Here's an analysis based on the provided input:

1. Table of Acceptance Criteria and Reported Device Performance

Note: The provided submission focuses on the safety and usability of the device for over-the-counter use, especially regarding label comprehension. It does not provide specific quantitative acceptance criteria (e.g., minimum percentage of users understanding instructions) or detailed performance metrics relating to hair removal efficacy. The statement "The V-MINI 2 is a safe and effective device for the intended use" is a conclusion, not a performance metric from the described clinical tests. The efficacy claims (e.g., "permanent reduction in unwanted hair") rely on the substantial equivalence to predicate devices.

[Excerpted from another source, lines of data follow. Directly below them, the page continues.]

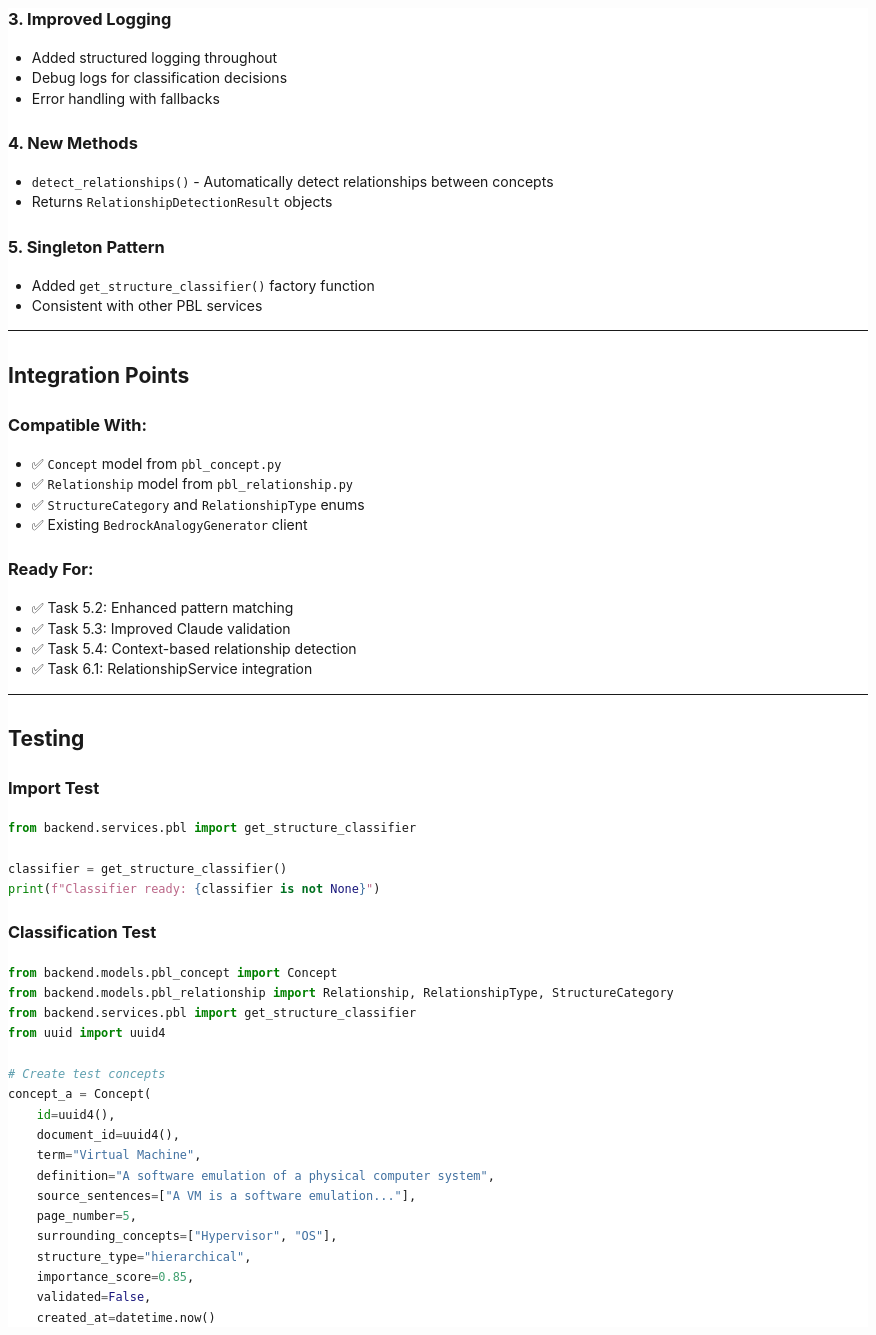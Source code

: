 ### 3. Improved Logging
- Added structured logging throughout
- Debug logs for classification decisions
- Error handling with fallbacks

### 4. New Methods
- `detect_relationships()` - Automatically detect relationships between concepts
- Returns `RelationshipDetectionResult` objects

### 5. Singleton Pattern
- Added `get_structure_classifier()` factory function
- Consistent with other PBL services

---

## Integration Points

### Compatible With:
- ✅ `Concept` model from `pbl_concept.py`
- ✅ `Relationship` model from `pbl_relationship.py`
- ✅ `StructureCategory` and `RelationshipType` enums
- ✅ Existing `BedrockAnalogyGenerator` client

### Ready For:
- ✅ Task 5.2: Enhanced pattern matching
- ✅ Task 5.3: Improved Claude validation
- ✅ Task 5.4: Context-based relationship detection
- ✅ Task 6.1: RelationshipService integration

---

## Testing

### Import Test
```python
from backend.services.pbl import get_structure_classifier

classifier = get_structure_classifier()
print(f"Classifier ready: {classifier is not None}")
```

### Classification Test
```python
from backend.models.pbl_concept import Concept
from backend.models.pbl_relationship import Relationship, RelationshipType, StructureCategory
from backend.services.pbl import get_structure_classifier
from uuid import uuid4

# Create test concepts
concept_a = Concept(
    id=uuid4(),
    document_id=uuid4(),
    term="Virtual Machine",
    definition="A software emulation of a physical computer system",
    source_sentences=["A VM is a software emulation..."],
    page_number=5,
    surrounding_concepts=["Hypervisor", "OS"],
    structure_type="hierarchical",
    importance_score=0.85,
    validated=False,
    created_at=datetime.now()
```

2. Sample Size Used for the Test Set and Data Provenance

• Label Comprehension Test Set Sample Size: 150 subjects
• Usability Test Set Sample Size: 123 subjects
• Data Provenance: The document does not explicitly state the country of origin but implies the study was conducted to support FDA clearance in the United States. The studies appear to be prospective as they involved testing subjects' comprehension and usability. The populations included "low literacy subjects."

3. Number of Experts Used to Establish Ground Truth for the Test Set and Their Qualifications

Not applicable for this type of study. The ground truth for label comprehension and usability is typically established by observing user behavior and understanding, not by expert consensus on a medical diagnosis or outcome. The evaluation would be done by study administrators observing and recording participant responses and actions.

4. Adjudication Method for the Test Set

Not specified or applicable in the traditional sense for these types of studies. Label comprehension and usability studies typically involve direct observation and structured questionnaires, where participant responses are recorded and analyzed. There's no mention of multiple reviewers adjudicating conflicting interpretations from the subjects.

5. If a Multi-Reader Multi-Case (MRMC) Comparative Effectiveness Study Was Done

No, an MRMC comparative effectiveness study was not done. This type of study is typically used for diagnostic devices where human readers interpret medical images or data, and their performance with and without AI assistance is compared. The Shaser V-MINI 2 is a hair removal device, and the described clinical performance data relates to label comprehension and usability, not diagnostic interpretation.

6. If a Standalone (i.e., algorithm only without human-in-the-loop performance) Was Done

Yes, in a sense. The "clinical performance data" for this submission are focused on the human interface with the device (label comprehension and usability) rather than the standalone performance of a complex algorithm or diagnostic output. The device itself (the Shaser V-MINI 2 Hair Removal System) operates independently, and the tests assessed how effectively users could operate it alone based on instructions. The device's "standalone performance" in terms of hair removal efficacy is implicitly handled by its substantial equivalence to predicate devices, where such efficacy data would have been established.

7. The Type of Ground Truth Used

• For Label Comprehension: User understanding and correct verbalization/demonstration of instructions.
• For Usability: Safe and appropriate physical interaction with the device as observed and assessed against predetermined safe/correct usage criteria.

8. The Sample Size for the Training Set

Not applicable. The described studies are for testing the device's usability and label comprehension. This is not an AI/algorithm development and validation study requiring a specific training set.

9. How the Ground Truth for the Training Set Was Established

Not applicable, as there is no training set in the context of this usability and label comprehension study for a physical device.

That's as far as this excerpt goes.